What Genes Can't Do
The idea of the gene has been a central organizing theme in contemporary biology, and the Human Genome project and biotechnological advances have put the gene in the media spotlight. In this book Lenny Moss reconstructs the history of the gene concept, placing it in the context of the perennial interplay between theories of preformationism and theories of epigenesis.
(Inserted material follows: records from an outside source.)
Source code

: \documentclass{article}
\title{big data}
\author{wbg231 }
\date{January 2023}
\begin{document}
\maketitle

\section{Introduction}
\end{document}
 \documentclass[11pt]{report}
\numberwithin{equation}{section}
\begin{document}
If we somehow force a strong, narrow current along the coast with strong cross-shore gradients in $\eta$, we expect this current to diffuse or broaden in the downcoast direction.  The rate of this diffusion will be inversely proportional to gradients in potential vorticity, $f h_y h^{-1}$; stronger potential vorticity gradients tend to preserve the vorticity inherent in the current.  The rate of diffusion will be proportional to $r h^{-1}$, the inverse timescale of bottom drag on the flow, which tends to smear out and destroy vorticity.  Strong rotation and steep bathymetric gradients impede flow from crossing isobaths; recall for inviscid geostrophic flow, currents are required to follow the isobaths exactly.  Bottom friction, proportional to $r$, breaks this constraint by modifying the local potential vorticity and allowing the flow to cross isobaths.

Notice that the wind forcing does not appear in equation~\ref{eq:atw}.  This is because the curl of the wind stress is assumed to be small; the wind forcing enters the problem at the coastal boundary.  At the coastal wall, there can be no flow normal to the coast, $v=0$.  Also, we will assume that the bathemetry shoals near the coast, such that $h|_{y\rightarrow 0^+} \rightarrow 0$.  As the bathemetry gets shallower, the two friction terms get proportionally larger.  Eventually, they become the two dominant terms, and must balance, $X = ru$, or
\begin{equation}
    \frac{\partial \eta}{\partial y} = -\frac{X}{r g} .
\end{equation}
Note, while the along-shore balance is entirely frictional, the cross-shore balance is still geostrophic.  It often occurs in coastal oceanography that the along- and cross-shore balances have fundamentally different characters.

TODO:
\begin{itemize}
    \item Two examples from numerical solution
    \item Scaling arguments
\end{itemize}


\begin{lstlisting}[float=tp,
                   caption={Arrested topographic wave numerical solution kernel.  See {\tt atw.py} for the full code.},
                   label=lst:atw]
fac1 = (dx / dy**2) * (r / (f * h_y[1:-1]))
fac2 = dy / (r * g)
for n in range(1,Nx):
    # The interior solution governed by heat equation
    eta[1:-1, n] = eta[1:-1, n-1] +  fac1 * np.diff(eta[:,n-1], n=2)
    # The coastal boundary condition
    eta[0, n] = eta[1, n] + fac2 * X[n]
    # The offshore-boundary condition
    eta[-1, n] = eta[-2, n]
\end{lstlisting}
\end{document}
He finds that there are not one, but two, fundamental -- and fundamentally different -- senses of "the gene" in scientific use -- one the heir to preformationism and the other the heir to epigenesis. "Gene-P", the preformationist gene concept, serves as an instrumental predictor of phenotypic outcomes, while "Gene-D", the gene of epigenesis, is a developmental resource that specifies possible amino acid sequences for proteins. Moss argues that the popular idea that genes constitute blueprints for organisms is the result of an unwarranted conflation of these independently valid senses of the gene, and he analyzes the rhetorical basis of this conflation.In the heart of the book, Moss uses the Gene-D/Gene-P distinction to examine the real basis of biological order and of the pathological loss of order in cancer. He provides a detailed analysis of the "order-from-order" role of cell membranes and compartmentalization and considers dynamic approaches to biological order such as that of Stuart Kauffman. He reviews the history of cancer research with an emphasis on the oncogene and tumor suppressor gene models and shows how these gene-centered strategies point back to the significance of higher level, multi-cellular organizational fields in the onset and progression of cancer. Finally, Moss draws on the findings of the Human Genome Project, biological modularity, and the growing interest in resynthesyzing theories of evolution and development to look beyond the "century of the gene" toward a rebirth of biological understanding.
About the Author
Lenny Moss is Associate Professor of Philosophy and a Senior Fellow at the ESRC Center for Genomics in Society, University of Exeter, UK.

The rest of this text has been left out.